* _WHAT YOU ARE ASKED TO DO_
Using the listing below, copy exactly the lines from the one containing "# Referance" to the one containing "개 또는 두 개 이상의", both lines included, and no others.

* _DATASET_

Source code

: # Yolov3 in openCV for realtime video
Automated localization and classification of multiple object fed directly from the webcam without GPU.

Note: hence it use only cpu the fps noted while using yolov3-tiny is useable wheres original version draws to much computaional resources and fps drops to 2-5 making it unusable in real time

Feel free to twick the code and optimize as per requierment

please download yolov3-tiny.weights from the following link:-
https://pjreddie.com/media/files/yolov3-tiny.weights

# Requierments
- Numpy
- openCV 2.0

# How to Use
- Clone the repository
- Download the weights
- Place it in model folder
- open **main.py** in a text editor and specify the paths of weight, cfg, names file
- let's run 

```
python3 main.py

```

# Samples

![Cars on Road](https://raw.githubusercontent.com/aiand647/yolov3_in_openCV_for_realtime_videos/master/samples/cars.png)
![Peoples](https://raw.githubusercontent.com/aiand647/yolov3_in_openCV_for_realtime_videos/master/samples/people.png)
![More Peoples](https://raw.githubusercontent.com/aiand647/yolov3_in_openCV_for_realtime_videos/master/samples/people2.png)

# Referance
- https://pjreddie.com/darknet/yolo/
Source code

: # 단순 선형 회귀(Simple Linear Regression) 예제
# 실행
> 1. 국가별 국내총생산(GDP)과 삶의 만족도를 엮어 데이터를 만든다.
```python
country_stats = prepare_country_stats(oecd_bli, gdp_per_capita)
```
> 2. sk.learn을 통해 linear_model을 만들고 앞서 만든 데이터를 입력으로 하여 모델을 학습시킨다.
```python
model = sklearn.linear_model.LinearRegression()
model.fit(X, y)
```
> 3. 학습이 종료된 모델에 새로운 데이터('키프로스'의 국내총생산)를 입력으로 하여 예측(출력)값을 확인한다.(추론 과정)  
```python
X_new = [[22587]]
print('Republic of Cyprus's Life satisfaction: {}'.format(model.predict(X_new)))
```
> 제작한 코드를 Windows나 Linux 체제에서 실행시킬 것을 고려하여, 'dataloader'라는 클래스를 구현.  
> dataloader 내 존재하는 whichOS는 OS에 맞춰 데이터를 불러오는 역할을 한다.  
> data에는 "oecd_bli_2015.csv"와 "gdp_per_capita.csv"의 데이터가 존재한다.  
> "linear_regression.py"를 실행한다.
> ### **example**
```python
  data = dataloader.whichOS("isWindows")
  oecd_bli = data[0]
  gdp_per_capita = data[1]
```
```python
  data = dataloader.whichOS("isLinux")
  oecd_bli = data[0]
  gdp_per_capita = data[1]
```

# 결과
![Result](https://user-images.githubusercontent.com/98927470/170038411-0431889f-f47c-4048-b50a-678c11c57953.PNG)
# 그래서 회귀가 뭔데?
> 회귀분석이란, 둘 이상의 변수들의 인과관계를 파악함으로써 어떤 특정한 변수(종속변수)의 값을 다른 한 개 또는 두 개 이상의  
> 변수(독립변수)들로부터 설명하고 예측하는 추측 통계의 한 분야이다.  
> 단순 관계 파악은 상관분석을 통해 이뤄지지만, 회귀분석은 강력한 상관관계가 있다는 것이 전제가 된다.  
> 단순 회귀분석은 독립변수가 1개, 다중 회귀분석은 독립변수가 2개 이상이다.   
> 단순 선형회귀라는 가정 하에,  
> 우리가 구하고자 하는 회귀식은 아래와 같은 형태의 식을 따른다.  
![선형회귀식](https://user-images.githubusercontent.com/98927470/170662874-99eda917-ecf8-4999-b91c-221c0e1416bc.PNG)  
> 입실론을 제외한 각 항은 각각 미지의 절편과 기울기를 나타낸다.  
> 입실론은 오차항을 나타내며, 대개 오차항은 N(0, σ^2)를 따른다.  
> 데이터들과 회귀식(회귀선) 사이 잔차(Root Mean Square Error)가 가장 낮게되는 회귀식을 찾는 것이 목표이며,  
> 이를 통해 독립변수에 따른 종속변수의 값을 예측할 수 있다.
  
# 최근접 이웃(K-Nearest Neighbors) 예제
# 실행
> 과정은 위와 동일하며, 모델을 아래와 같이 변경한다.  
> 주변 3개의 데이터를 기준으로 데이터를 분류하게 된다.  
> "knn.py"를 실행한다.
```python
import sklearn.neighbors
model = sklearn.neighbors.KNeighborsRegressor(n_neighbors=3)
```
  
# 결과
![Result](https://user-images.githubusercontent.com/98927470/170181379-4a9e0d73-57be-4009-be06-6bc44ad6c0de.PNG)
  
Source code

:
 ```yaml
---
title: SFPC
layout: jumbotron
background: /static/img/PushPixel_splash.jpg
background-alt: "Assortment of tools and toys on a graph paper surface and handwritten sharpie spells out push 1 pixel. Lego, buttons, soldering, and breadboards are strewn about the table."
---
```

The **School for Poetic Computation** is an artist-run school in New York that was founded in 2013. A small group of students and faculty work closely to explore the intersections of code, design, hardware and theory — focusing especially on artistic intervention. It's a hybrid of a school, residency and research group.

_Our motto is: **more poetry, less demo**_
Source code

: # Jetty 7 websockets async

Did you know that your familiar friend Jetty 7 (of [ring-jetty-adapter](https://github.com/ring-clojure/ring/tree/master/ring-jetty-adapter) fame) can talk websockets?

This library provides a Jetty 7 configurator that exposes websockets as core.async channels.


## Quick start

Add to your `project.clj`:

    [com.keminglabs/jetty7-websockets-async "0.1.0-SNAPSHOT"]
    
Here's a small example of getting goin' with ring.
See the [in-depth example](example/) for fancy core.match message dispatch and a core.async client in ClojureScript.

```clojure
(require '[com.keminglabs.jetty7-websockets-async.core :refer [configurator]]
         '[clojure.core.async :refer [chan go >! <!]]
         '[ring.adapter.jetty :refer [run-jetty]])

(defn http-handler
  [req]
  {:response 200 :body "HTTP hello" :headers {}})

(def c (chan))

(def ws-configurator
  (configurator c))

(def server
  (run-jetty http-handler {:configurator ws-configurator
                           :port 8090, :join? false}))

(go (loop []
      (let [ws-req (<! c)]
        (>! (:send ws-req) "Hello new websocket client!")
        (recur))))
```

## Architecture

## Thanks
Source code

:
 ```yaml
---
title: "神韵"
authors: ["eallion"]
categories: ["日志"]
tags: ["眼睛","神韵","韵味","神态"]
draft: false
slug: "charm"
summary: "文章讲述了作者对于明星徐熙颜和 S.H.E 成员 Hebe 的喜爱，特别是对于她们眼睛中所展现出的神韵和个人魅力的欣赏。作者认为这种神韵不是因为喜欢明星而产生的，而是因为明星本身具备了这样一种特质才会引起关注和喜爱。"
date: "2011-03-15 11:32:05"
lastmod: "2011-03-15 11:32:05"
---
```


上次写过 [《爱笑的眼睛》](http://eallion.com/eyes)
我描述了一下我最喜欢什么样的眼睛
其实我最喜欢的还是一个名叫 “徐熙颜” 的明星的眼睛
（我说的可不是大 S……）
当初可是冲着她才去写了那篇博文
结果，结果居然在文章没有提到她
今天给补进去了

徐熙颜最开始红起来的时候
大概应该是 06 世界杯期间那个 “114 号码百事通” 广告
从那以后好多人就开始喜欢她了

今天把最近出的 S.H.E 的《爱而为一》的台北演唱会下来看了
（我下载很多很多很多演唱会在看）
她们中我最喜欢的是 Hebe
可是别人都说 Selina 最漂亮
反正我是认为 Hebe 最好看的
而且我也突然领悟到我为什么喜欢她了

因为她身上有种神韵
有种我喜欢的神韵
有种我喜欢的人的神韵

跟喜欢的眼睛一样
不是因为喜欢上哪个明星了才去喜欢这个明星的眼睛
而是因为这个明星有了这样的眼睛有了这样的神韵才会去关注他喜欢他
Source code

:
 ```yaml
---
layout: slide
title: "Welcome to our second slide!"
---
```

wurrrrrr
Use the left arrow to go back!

* _ANSWER TO THIS PROBLEM_
# Referance
- https://pjreddie.com/darknet/yolo/
Source code

: # 단순 선형 회귀(Simple Linear Regression) 예제
# 실행
> 1. 국가별 국내총생산(GDP)과 삶의 만족도를 엮어 데이터를 만든다.
```python
country_stats = prepare_country_stats(oecd_bli, gdp_per_capita)
```
> 2. sk.learn을 통해 linear_model을 만들고 앞서 만든 데이터를 입력으로 하여 모델을 학습시킨다.
```python
model = sklearn.linear_model.LinearRegression()
model.fit(X, y)
```
> 3. 학습이 종료된 모델에 새로운 데이터('키프로스'의 국내총생산)를 입력으로 하여 예측(출력)값을 확인한다.(추론 과정)  
```python
X_new = [[22587]]
print('Republic of Cyprus's Life satisfaction: {}'.format(model.predict(X_new)))
```
> 제작한 코드를 Windows나 Linux 체제에서 실행시킬 것을 고려하여, 'dataloader'라는 클래스를 구현.  
> dataloader 내 존재하는 whichOS는 OS에 맞춰 데이터를 불러오는 역할을 한다.  
> data에는 "oecd_bli_2015.csv"와 "gdp_per_capita.csv"의 데이터가 존재한다.  
> "linear_regression.py"를 실행한다.
> ### **example**
```python
  data = dataloader.whichOS("isWindows")
  oecd_bli = data[0]
  gdp_per_capita = data[1]
```
```python
  data = dataloader.whichOS("isLinux")
  oecd_bli = data[0]
  gdp_per_capita = data[1]
```

# 결과
![Result](https://user-images.githubusercontent.com/98927470/170038411-0431889f-f47c-4048-b50a-678c11c57953.PNG)
# 그래서 회귀가 뭔데?
> 회귀분석이란, 둘 이상의 변수들의 인과관계를 파악함으로써 어떤 특정한 변수(종속변수)의 값을 다른 한 개 또는 두 개 이상의  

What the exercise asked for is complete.